Matthew Hufft designed the house that he shares with his wife, Jesse, and their three children to sit inconspicuously among its neighbors in the Roanoke Park area of Kansas City, Missouri. The backyard and porch, which is furnished with a Saarinen Round Dining Table and Emeco Navy chairs, is a popular setting for warm-weather entertaining.
Project Showhouse Architect Hufft ProjectsIn Roanoke Park, a neighborhood in Kansas City, Missouri, whose streets are lined with sycamore trees and turn-of-the-20th-century Prairie School–style houses, Matthew and Jesse Hufft’s home stands out without subverting. Subtle gestures and forms—a roof that appears to float atop a glass gable, an effortlessly cantilevered 12-foot steel porte cochere—slowly reveal this house to be unlike its neighbors.
“I designed it so if you’re driving 30 miles per hour down the street, you don’t notice that it’s new,” says Matthew, an architect. “It fits into the neighborhood, an ode to the modern using technology and steel.”
Hufft conceived the house first and foremost as a home for himself and Jesse; their children, Rock, six, Cash, four, and Clover, two; and their dogs, Coltrane and Blue. But the dwelling also serves as a living showcase for the creative capabilities of Hufft Projects, the design-build firm Hufft founded in New York City in 2005 and later moved to Kansas City.
The custom-milled Silhouette table in the dining room—produced by the Edwin Blue line, which Hufft started with Clayton Vogel, an industrial designer, in 2010—is just one of many happy marriages of wood and blackened steel warming the interior. On the third floor, a burnt-cedar balcony extends from the office beneath a deep gabled overhang, offering an expansive view of the backyard. Off the living room, glass doors slide open onto a massaranduba hardwood deck with steps leading to a custom steel fire pit and a bamboo-sheltered patio.
“Three things have changed me as an architect,” Hufft says. “The first was building my parents’ house. The second was building our own house, and the third was having kids. It changes perspective in so many ways. We designed 20 homes before this, but I’m a different architect now. I understand the little things. This is a home that will change with us.”
Hufft came upon an empty lot in Roanoke Park in early 2011, discovered it was distressed and could be had for a steal, and quickly seized the opportunity, despite the plot’s 50-foot width. Through a series of space-dividing solutions, the home makes intelligent use of its limited footprint.

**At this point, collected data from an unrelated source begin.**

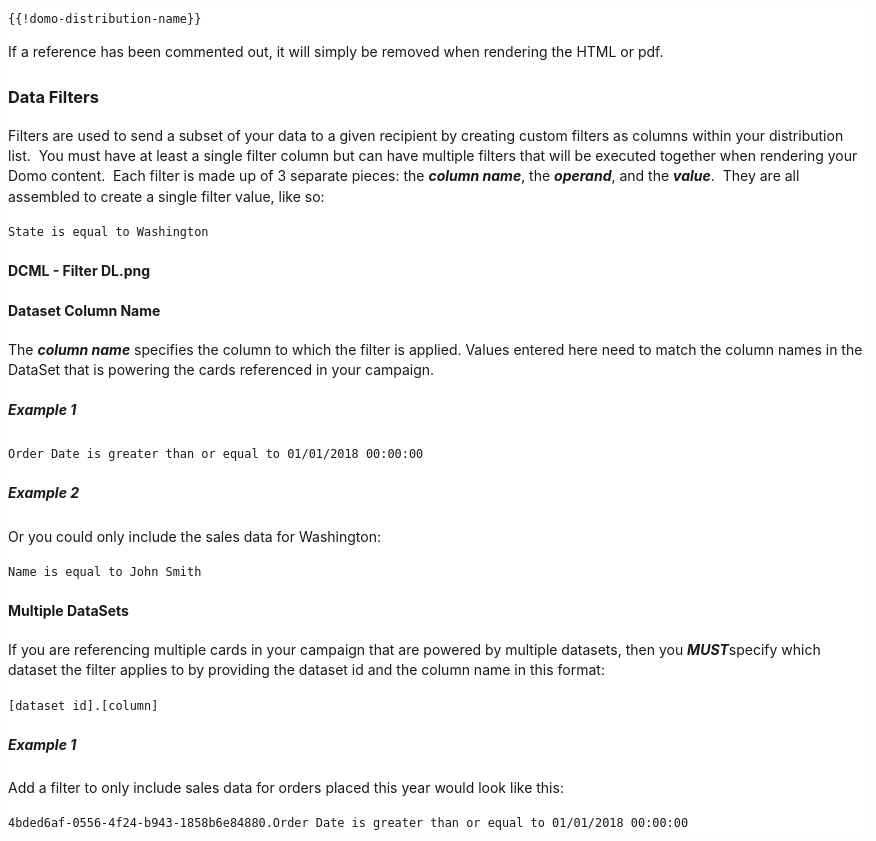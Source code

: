 
`{{!domo-distribution-name}}`


If a reference has been commented out, it will simply be removed when rendering the HTML or pdf.


### Data Filters


Filters are used to send a subset of your data to a given recipient by creating custom filters as columns within your distribution list.  You must have at least a single filter column but can have multiple filters that will be executed together when rendering your Domo content.  Each filter is made up of 3 separate pieces: the ***column name***, the ***operand***, and the ***value***.  They are all assembled to create a single filter value, like so:


`State is equal to Washington`


#### DCML - Filter DL.png


#### Dataset Column Name


The ***column name*** specifies the column to which the filter is applied. Values entered here need to match the column names in the DataSet that is powering the cards referenced in your campaign. 


##### Example 1


`Order Date is greater than or equal to 01/01/2018 00:00:00`


##### Example 2


Or you could only include the sales data for Washington:


`Name is equal to John Smith`


#### Multiple DataSets


If you are referencing multiple cards in your campaign that are powered by multiple datasets, then you ***MUST***specify which dataset the filter applies to by providing the dataset id and the column name in this format:


`[dataset id].[column]`


##### Example 1


Add a filter to only include sales data for orders placed this year would look like this:


`4bded6af-0556-4f24-b943-1858b6e84880.Order Date is greater than or equal to 01/01/2018 00:00:00`


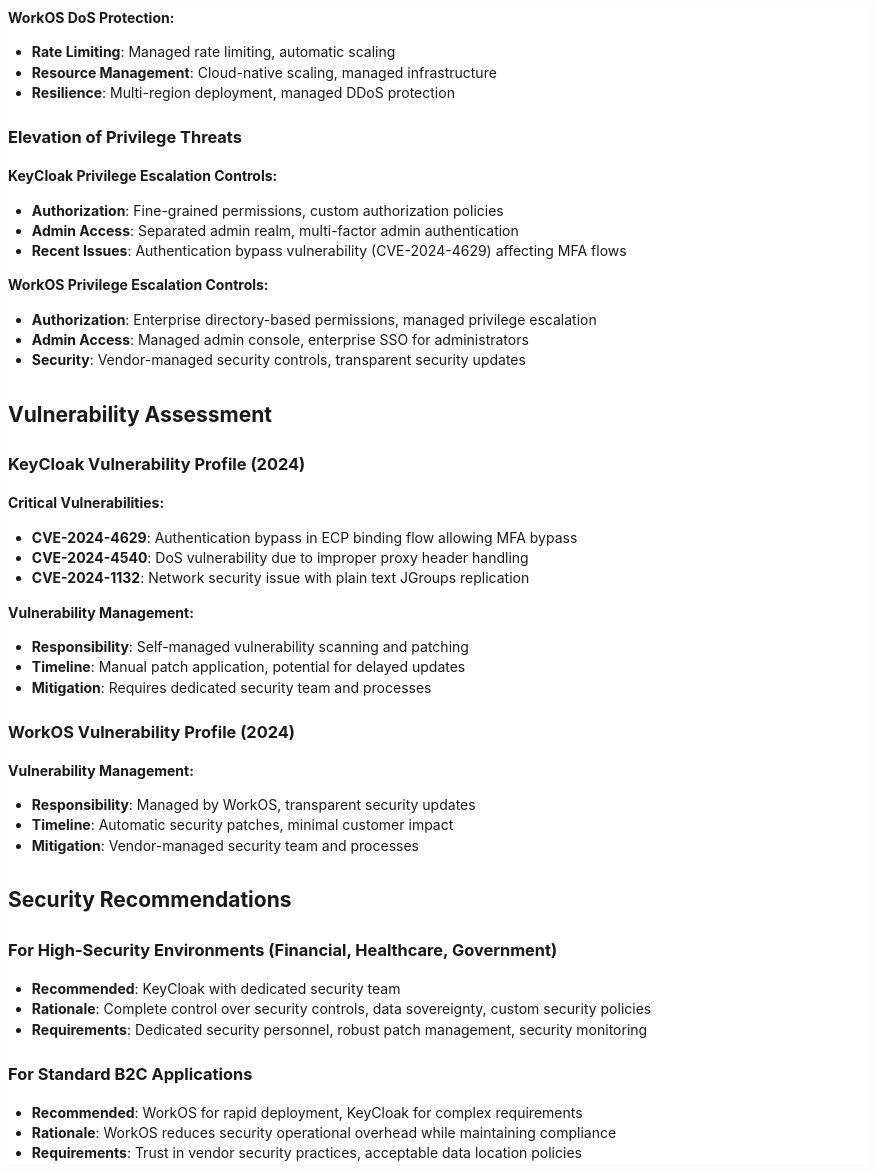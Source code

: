 **WorkOS DoS Protection:**
- **Rate Limiting**: Managed rate limiting, automatic scaling
- **Resource Management**: Cloud-native scaling, managed infrastructure
- **Resilience**: Multi-region deployment, managed DDoS protection

### Elevation of Privilege Threats

**KeyCloak Privilege Escalation Controls:**
- **Authorization**: Fine-grained permissions, custom authorization policies
- **Admin Access**: Separated admin realm, multi-factor admin authentication
- **Recent Issues**: Authentication bypass vulnerability (CVE-2024-4629) affecting MFA flows

**WorkOS Privilege Escalation Controls:**
- **Authorization**: Enterprise directory-based permissions, managed privilege escalation
- **Admin Access**: Managed admin console, enterprise SSO for administrators
- **Security**: Vendor-managed security controls, transparent security updates

## Vulnerability Assessment

### KeyCloak Vulnerability Profile (2024)

**Critical Vulnerabilities:**
- **CVE-2024-4629**: Authentication bypass in ECP binding flow allowing MFA bypass
- **CVE-2024-4540**: DoS vulnerability due to improper proxy header handling
- **CVE-2024-1132**: Network security issue with plain text JGroups replication

**Vulnerability Management:**
- **Responsibility**: Self-managed vulnerability scanning and patching
- **Timeline**: Manual patch application, potential for delayed updates
- **Mitigation**: Requires dedicated security team and processes

### WorkOS Vulnerability Profile (2024)

**Vulnerability Management:**
- **Responsibility**: Managed by WorkOS, transparent security updates
- **Timeline**: Automatic security patches, minimal customer impact
- **Mitigation**: Vendor-managed security team and processes

## Security Recommendations

### For High-Security Environments (Financial, Healthcare, Government)
- **Recommended**: KeyCloak with dedicated security team
- **Rationale**: Complete control over security controls, data sovereignty, custom security policies
- **Requirements**: Dedicated security personnel, robust patch management, security monitoring

### For Standard B2C Applications
- **Recommended**: WorkOS for rapid deployment, KeyCloak for complex requirements
- **Rationale**: WorkOS reduces security operational overhead while maintaining compliance
- **Requirements**: Trust in vendor security practices, acceptable data location policies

To enter the house from the front porch is to be immediately surrounded by examples of the custom craftwork that Hufft and his team produce nearby in a 60,000-square-foot converted warehouse, and to see how the different parts and disciplines fit together like a hidden joint. An elegant screen, made from powder-coated aluminum and white oak, is tucked directly behind the entrance—a vertical plane that contrasts with the horizontal surface of the Silhouette dining table. A bar and a powder room, the latter decorated with textured newsprint and reclaimed wood from a snow fence in Wyoming, provide a visual transition from the front of the house to the kitchen, where an elongated counter stretches across the room. The living room, a cozy space accented with blackened steel, opens to the back deck and patio.
“We knew we wanted a casual lifestyle and a house that flowed from the inside to the outside,” Hufft says. “We’re located near a busy intersection, so it was important to have that divider.”
Adaptable, human-centered design takes center stage on the second floor, where the playroom and children’s bedrooms were designed to grow with their occupants. Ornamented with special touches, such as CNC-cut details from Thomas Hart Benton murals on the ceiling, custom casework, and a flock of wooden butterflies, the rooms are playful but convertible. (The playroom, for example, will eventually become a workspace.) Downstairs, in the utilitarian mudroom, wooden cubbies make shoes, boots, mittens, and hats accessible to the children, while pop-open cabinets house bandages, a toolbox, and other essentials.
The third floor—encompassing the master bedroom and bathroom and a closet, all set under skylights, as well as an office and deck facing the street —serves as a refuge for the couple and features more distinctive touches. The bathroom fixtures—including vanities outfitted with circular mirrors embedded with fluorescent lights, and a wood-rimmed aluminum tub—lend an airy, open feel to the space. A custom cantilevered steel shelving unit that snaps together was an innovation born of efforts by the architects and fabricators to save time during construction.
One of the more striking touches is the artwork above the staircase, a framed drop cloth that from a distance resembles a Jackson Pollock painting. When Hufft’s father was growing up, he would help his own father paint, and the drop cloth became an important family memento and story. Hufft held on to it, eventually dividing it into sections and framing pieces for himself, his sister, and his father.
It’s a design choice that, like much of the artwork hanging in Hufft’s home and the principles at play in his custom creations, is informed by a deep layer of personal experience. In the backyard, a sculpture spells out “TIME,” in bold capital letters made from cedar planks. It serves as a daily reminder of the importance of reflection—and that history is often where one finds the best inspiration.